The Stories We Tell. And Who Gets to Tell Them.
This past week and a half, I have been sitting with an uncomfortable truth: Someone's worst day is trending, and we're all watching.
A traumatic event is unfolding less than a mile from my home. The abduction of Nancy Guthrie is still developing, and already it has become content. Headlines. Speculation. Think pieces. Social posts. Armchair analysis.
We've stopped noticing how quickly someone else’s terror becomes public property.
True crime has become a dominant cultural genre. Podcasts, documentaries, books, and TikToks promise insight, justice, or awareness. Sometimes they even deliver those things. But too often, they normalize something else entirely. The telling of deeply personal, life-altering trauma without consent.
We rarely stop to ask the most important question.
Who gets to tell this story?
And who does not get a choice?
What we are witnessing is not new. But it has become faster, louder, and more normalized.
In traditional media, trauma is framed as educational or awareness-building, even when the people most affected have no control over how their lives are portrayed. In social media, proximity increasingly substitutes for permission. A screenshot. A repost. A viral thread. A well-meaning “sharing for visibility” that strips away context, agency, and choice.
The boundaries between witnessing, sharing, and extracting have blurred.
The justification is often framed as purpose-driven. If we tell the story, maybe something will change. If we amplify it, maybe it will matter. But intention does not equal consent. And awareness does not automatically mitigate harm.
I was reminded of this sharply while reading Paper Cut, a book that confronts this dynamic head-on. Author Rachel Taff examines how women’s pain is consumed, dissected, and repackaged for public consumption. The book is not about crime in the traditional sense. It is about power. About authorship. About how easily trauma becomes a product once it is deemed interesting enough.
What struck me most was not the violence itself, but the entitlement surrounding it. The assumption that proximity grants permission. That curiosity outweighs consent. That storytelling is neutral, even when the person at the center has no voice in how they are portrayed.
This is the part we rarely interrogate.
We ask whether a story is compelling.
We ask whether it will drive engagement.
We ask whether it will spark conversation.
We do not ask whether the person at the center would choose to tell it this way, or at all.

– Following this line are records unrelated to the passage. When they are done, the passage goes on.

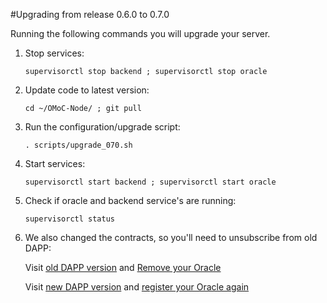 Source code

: #Upgrading from release 0.6.0 to 0.7.0

Running the following commands you will upgrade your server.


1. Stop services:

	`supervisorctl stop backend ; supervisorctl stop oracle`
	
2. Update code to latest version:

	`cd ~/OMoC-Node/ ; git pull`

3. Run the configuration/upgrade script:

	`. scripts/upgrade_070.sh`

4. Start services:

	`supervisorctl start backend ; supervisorctl start oracle`

5. Check if oracle and backend service's are running:

	`supervisorctl status`

6. We also changed the contracts, so you'll need to unsubscribe from old DAPP:

	Visit [old DAPP version](https://oracles.testnet.moneyonchain.com/) and [Remove your Oracle](./removeOracle.html)

	Visit [new DAPP version](https://oracles.testnet.moneyonchain.com/) and [register your Oracle again](./step04.html)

Over time, this becomes cultural conditioning. Trauma becomes entertainment. Grief becomes content. Pain becomes proof of resilience without any reckoning with the cost of being repeatedly exposed, reinterpreted, or publicly owned.
And because culture shapes systems, these norms do not stay confined to media or social platforms.
They follow us into institutions.
Organizations absorb these patterns quietly. Stories of burnout, breakdowns, conflict, and crisis are often retold without the involvement of the person who lived them. Experiences become sanitized narratives. Human moments become lessons learned, case studies, or leadership anecdotes. A manager frames a team member's breakdown as a leadership lesson in an all-hands. An exit interview becomes a LinkedIn post about 'navigating tough conversations.' A personal crisis becomes an anonymous case study—recognizable to everyone who was there.
Rarely is consent discussed.
Rarely is authorship preserved.
Rarely is the emotional aftershock considered.
When people lose control over how their experiences are shared, trust erodes. When trauma is repackaged as insight without care, psychological safety becomes performative. When resilience is framed as something proven through exposure rather than protected through agency, people learn to stay quiet.
Resilience does not come from visibility alone.
It comes from choice.
From dignity.
From the ability to say, “This is my story, and I get to decide how it is told.”
That principle applies everywhere. In journalism. In social media. In leadership. In organizational culture.
The question is not whether hard stories should be told.
The question is whether we are willing to slow down long enough to tell them responsibly.
Before we hit publish, post, share, or present, ask:
Is this story ours to share?
Who benefits from it being told this way?
Who carries the emotional cost?
What would consent look like here?
If we want workplaces, communities, and systems that are genuinely resilient, this has to be part of the conversation. Not just amplifying stories, but protecting the people inside them.
That distinction matters. And it is long overdue.